**Task goal**: Exactly as written, return every line of the data below apart from the pictures.
□ □ □ □ □ □ □
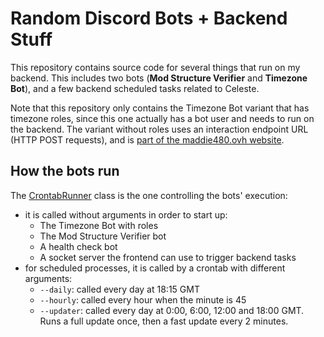 # Random Discord Bots + Backend Stuff

This repository contains source code for several things that run on my backend. This includes two bots (**Mod Structure Verifier** and **Timezone Bot**), and a few backend scheduled tasks related to Celeste.

Note that this repository only contains the Timezone Bot variant that has timezone roles, since this one actually has a bot user and needs to run on the backend. The variant without roles uses an interaction endpoint URL (HTTP POST requests), and is [part of the maddie480.ovh website](https://github.com/maddie480/RandomStuffWebsite/tree/main/src/main/java/ovh/maddie480/randomstuff/frontend/discord/timezonebot).

## How the bots run

The [CrontabRunner](src/main/java/ovh/maddie480/randomstuff/backend/CrontabRunner.java) class is the one controlling the bots' execution:
- it is called without arguments in order to start up:
  - The Timezone Bot with roles
  - The Mod Structure Verifier bot
  - A health check bot
  - A socket server the frontend can use to trigger backend tasks
- for scheduled processes, it is called by a crontab with different arguments:
  - `--daily`: called every day at 18:15 GMT
  - `--hourly`: called every hour when the minute is 45
  - `--updater`: called every day at 0:00, 6:00, 12:00 and 18:00 GMT. Runs a full update once, then a fast update every 2 minutes.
□ □ □ □ □ □ □
**Answer section**:
 # Random Discord Bots + Backend Stuff

This repository contains source code for several things that run on my backend. This includes two bots (**Mod Structure Verifier** and **Timezone Bot**), and a few backend scheduled tasks related to Celeste.

Note that this repository only contains the Timezone Bot variant that has timezone roles, since this one actually has a bot user and needs to run on the backend. The variant without roles uses an interaction endpoint URL (HTTP POST requests), and is [part of the maddie480.ovh website](https://github.com/maddie480/RandomStuffWebsite/tree/main/src/main/java/ovh/maddie480/randomstuff/frontend/discord/timezonebot).

## How the bots run

The [CrontabRunner](src/main/java/ovh/maddie480/randomstuff/backend/CrontabRunner.java) class is the one controlling the bots' execution:
- it is called without arguments in order to start up:
  - The Timezone Bot with roles
  - The Mod Structure Verifier bot
  - A health check bot
  - A socket server the frontend can use to trigger backend tasks
- for scheduled processes, it is called by a crontab with different arguments:
  - `--daily`: called every day at 18:15 GMT
  - `--hourly`: called every hour when the minute is 45
  - `--updater`: called every day at 0:00, 6:00, 12:00 and 18:00 GMT. Runs a full update once, then a fast update every 2 minutes.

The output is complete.